Eil cherchait le contact avec l'écorce et les feuilles. Bien que les habitants se terraient dans leurs maisons, la forêt dégageait toujours une énergie enivrante. La brise légère lui amenait toutes les douces odeurs de la nature. Oh ! Comme elle aimait cette immense forêt qui couvrait tout la contré ! Comme elle avait aimé y vivre et s'y inventer un avenir ! Voilà une chose de plus qu'elle abandonnait. Deux aînés, deux héritiers allaient se marier. Devrait-elle vivre à Morglas ? Loin de son pays, comme prise en otage ? Avec comme seul lien avec son pays des enveloppes impersonnelles où elle pourrait contrôler le pays de loin ? Pesked la laisserait-elle gérer son pays après son évasion ?

« Pas le choix » se répétait-elle. En voyant la ville vide et triste cette affirmation ne prenait que plus de sens.

Elle traversa la forêt jusqu'au palais, laissant avec regret ses amis, sa nouvelle famille, son amour, sa forêt. Tout ça pour les protéger.



Ça faisait longtemps qu'Eil n'avait pas escaladé les murs de son palais. Elle aurait peut-être pu rentrer par l'entrée principale mais elle avait peur que les gardes de Morglas s'approprient sa capture. De plus elle voulait voir Pesked seul à seul pour discuter des conditions à suivre, se mettre d'accord sur certains points, le prendre au dépourvu.
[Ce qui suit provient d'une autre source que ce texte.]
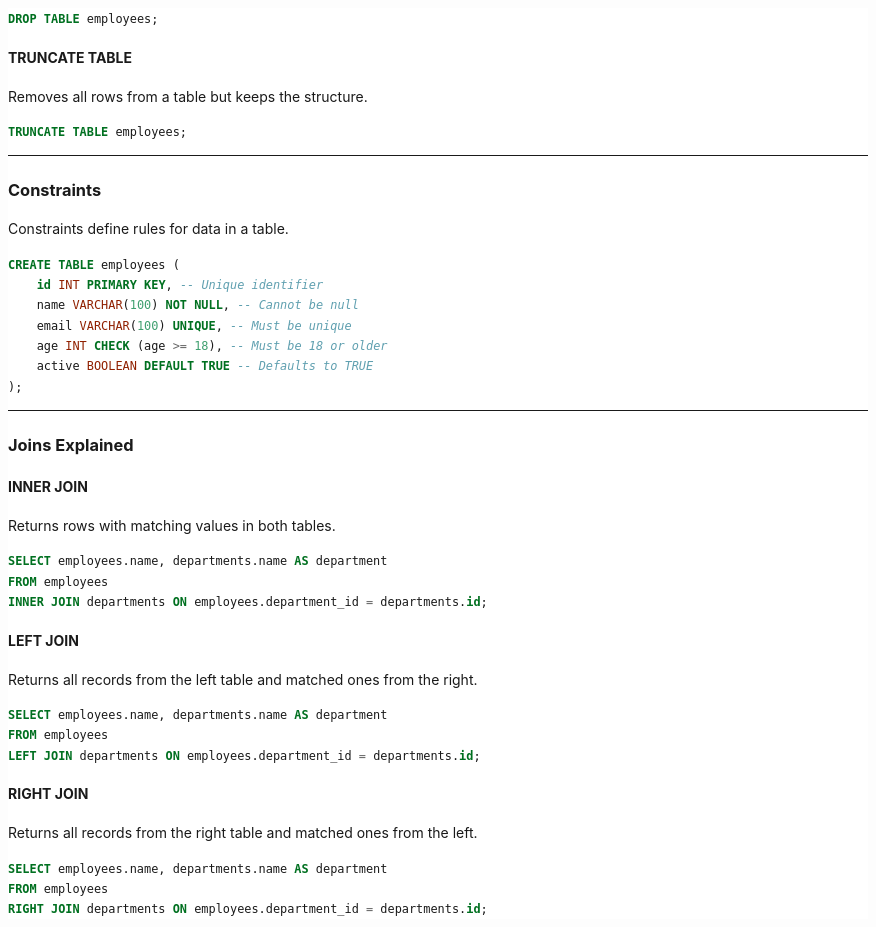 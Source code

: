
 ```sql
DROP TABLE employees;
```

#### TRUNCATE TABLE

Removes all rows from a table but keeps the structure.

```sql
TRUNCATE TABLE employees;
```

***

### Constraints

Constraints define rules for data in a table.

```sql
CREATE TABLE employees (
    id INT PRIMARY KEY, -- Unique identifier
    name VARCHAR(100) NOT NULL, -- Cannot be null
    email VARCHAR(100) UNIQUE, -- Must be unique
    age INT CHECK (age >= 18), -- Must be 18 or older
    active BOOLEAN DEFAULT TRUE -- Defaults to TRUE
);
```

***

### Joins Explained

#### INNER JOIN

Returns rows with matching values in both tables.

```sql
SELECT employees.name, departments.name AS department
FROM employees
INNER JOIN departments ON employees.department_id = departments.id;
```

#### LEFT JOIN

Returns all records from the left table and matched ones from the right.

```sql
SELECT employees.name, departments.name AS department
FROM employees
LEFT JOIN departments ON employees.department_id = departments.id;
```

#### RIGHT JOIN

Returns all records from the right table and matched ones from the left.

```sql
SELECT employees.name, departments.name AS department
FROM employees
RIGHT JOIN departments ON employees.department_id = departments.id;
```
À mesure qu'elle avançait sur les murailles elle se réappropriait celle qu'elle avait été. Elle s'était tellement rejetée qu'elle pensait ne plus être capable de revivre de simples habitudes qu'elle avait autrefois. Pourtant la voilà bien ici sur les murs du palais, à grimper comme elle le faisait avant.
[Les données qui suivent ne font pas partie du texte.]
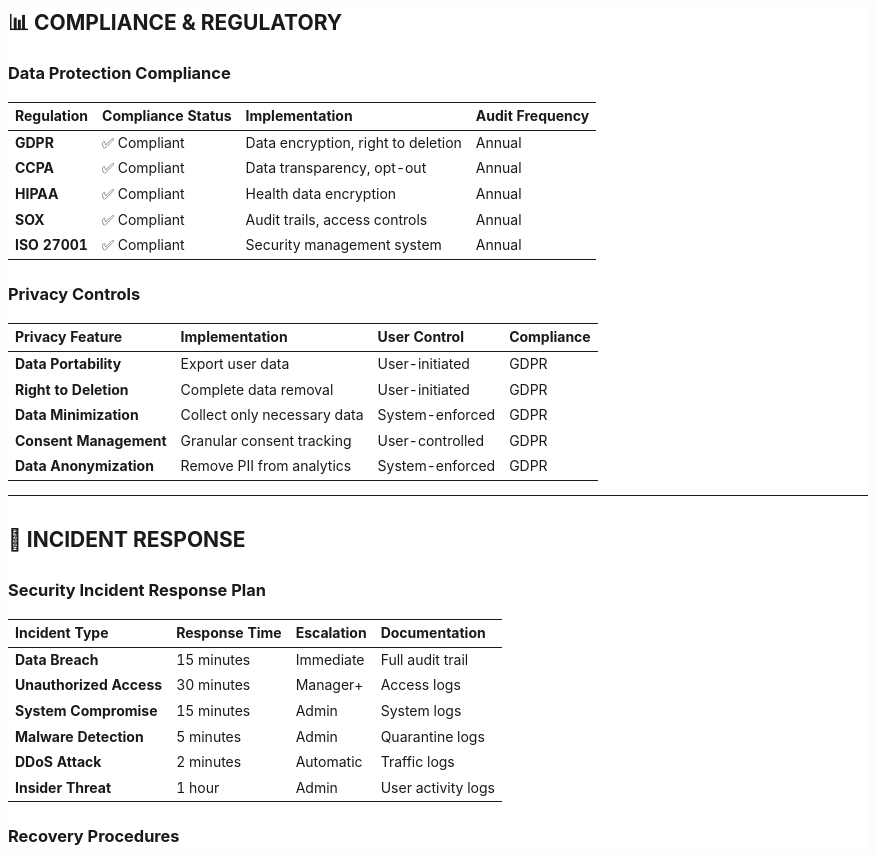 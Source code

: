 
## 📊 **COMPLIANCE & REGULATORY**

### **Data Protection Compliance**

| Regulation | Compliance Status | Implementation | Audit Frequency |
|:-----------|:------------------|:---------------|:----------------|
| **GDPR** | ✅ Compliant | Data encryption, right to deletion | Annual |
| **CCPA** | ✅ Compliant | Data transparency, opt-out | Annual |
| **HIPAA** | ✅ Compliant | Health data encryption | Annual |
| **SOX** | ✅ Compliant | Audit trails, access controls | Annual |
| **ISO 27001** | ✅ Compliant | Security management system | Annual |

### **Privacy Controls**

| Privacy Feature | Implementation | User Control | Compliance |
|:----------------|:---------------|:-------------|:-----------|
| **Data Portability** | Export user data | User-initiated | GDPR |
| **Right to Deletion** | Complete data removal | User-initiated | GDPR |
| **Data Minimization** | Collect only necessary data | System-enforced | GDPR |
| **Consent Management** | Granular consent tracking | User-controlled | GDPR |
| **Data Anonymization** | Remove PII from analytics | System-enforced | GDPR |

---

## 🚨 **INCIDENT RESPONSE**

### **Security Incident Response Plan**

| Incident Type | Response Time | Escalation | Documentation |
|:--------------|:--------------|:-----------|:---------------|
| **Data Breach** | 15 minutes | Immediate | Full audit trail |
| **Unauthorized Access** | 30 minutes | Manager+ | Access logs |
| **System Compromise** | 15 minutes | Admin | System logs |
| **Malware Detection** | 5 minutes | Admin | Quarantine logs |
| **DDoS Attack** | 2 minutes | Automatic | Traffic logs |
| **Insider Threat** | 1 hour | Admin | User activity logs |

### **Recovery Procedures**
« Peut-être que la vie à laquelle je me prépare sera plus douce que je ne le pense. »

Néanmoins la tâche était plus ardue que d'habitude car c'était les gardes de Morglas qui surveillaient le château. Ils étaient très disciplinés dans leurs taches, d'autant plus au vu des difficultés politiques actuelles.

Une nouvelle difficulté s'ajoutait à cela. Pesked semblait voir mis un point d'honneur à fermer à clé toutes les fenêtres du palais.Elle testa une vingtaine de fenêtres avant de trouver la bonne, celle qui la ferait entrer dans son ancienne maison. Elle connaissait cette pièce, elle y avait rarement mis les pieds. Elle aurait du pourtant.

Elle poussa la fenêtre avec le bout de ses doigts. Dans le lit de la pièce quelqu'un se redressa, puis dit de sa voix douce mais sans aucune tonalité :

-J'ai laissé la fenêtre ouverte au cas où tu reviendrais.

Trede.

Les deux dernières princesses de Wezenn étaient face à face.



Les yeux jaunes de Trede brillaient dans le noir. Un regard un peu morne, mais qui brillait tout de même. Eil entra dans la pièce aussi silencieuse qu'un loup en chasse. Son corps présent sur le lit de sa petite sœur était à peine perceptible. Elle glissa sa main sur la joue de Trede. Sa peau était chaude. Eil avait du mal à distinguer ses traits dans le noir. Trede imita le geste de sa sœur, sa main se posa aussi sur la joue d'Eil. Plus maladroite, moins douce, une pâle imitation d'un geste profondément sincère qu'elle ne reproduisait pas à la perfection. Mais une chose était sûre : elle donnait en ce moment même tout l'amour qu'elle pouvait donner.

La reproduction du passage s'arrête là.